Another deficiency in the law of permit challenges is that these legal challenges are based on a court’s review of the “record.” The record contains all information presented before MDE, including public comments and letters, and closes at the time MDE makes its decision, meaning no additional information can be added to the record once a permit is approved or denied by MDE. It is only in exceptional circumstances that additional evidence can be added to the record and can be considered by the court. In the case of Abingdon Woods, this standard of judicial review has played out in a horrific fashion. One of CLA’s main contentions before the Court was that for a project of this magnitude and nature, it is inevitable that the development will cause negative impacts to water quality stemming from under-designed and poorly designed stormwater control practices that are certain to result in sedimented runoff flowing from the site and into neighboring waterbodies. MDE conducted no actual analysis of the potential water quality impacts and ignored its own studies and data on the impacted watershed. One study even included a sampling point (an identifier the state assigns to the point where samples of water are taken to determine water quality in raw or treated water) within Abingdon Woods. This does not sound like rational decision-making to us. And to add icing on the cake, the exact fear my client and hundreds of other public commenters warned MDE about has happened: sedimented runoff is constantly flowing from the site and entering downstream waterways. This has been documented by the community on the ground and by MDE inspectors, from the air with drone and plane footage, and on the ground by those fighting to preserve this patch of green space.
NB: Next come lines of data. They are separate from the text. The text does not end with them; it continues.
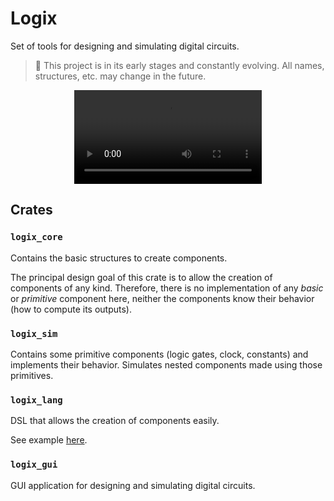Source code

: # Logix

Set of tools for designing and simulating digital circuits.

> :construction: This project is in its early stages and constantly evolving.  All names, structures, etc. may change in the future.

<div align="center">
  <video src="https://github.com/user-attachments/assets/a1470736-ddcd-4f4f-9eb2-e1d909e48393"/>
</div>

## Crates

### `logix_core`

Contains the basic structures to create components.

The principal design goal of this crate is to allow the creation of components
of any kind. Therefore, there is no implementation of any
*basic* or *primitive* component here, neither the components know their
behavior (how to compute its outputs).

### `logix_sim`

Contains some primitive components (logic gates, clock, constants) and
implements their behavior. Simulates nested components made using those
primitives.

### `logix_lang`

DSL that allows the creation of components easily.

See example
[here](https://github.com/jmorgadov/logix/blob/main/crates/logix_lang/examples/main.lgx).

### `logix_gui`

GUI application for designing and simulating digital circuits.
If this is a rational decision by MDE then how can the public have any faith that the State will meet its lofty wetlands goals of no net loss and wise use of nontidal wetlands? Allowing any wetlands and waterways diminishment for a project like this is not wise use and will certainly not result in a net resource gain in Maryland’s nontidal wetlands. CLA is committed to addressing these deficiencies through any means necessary because it is time that MDE and counties hold developers accountable for their sediment pollution.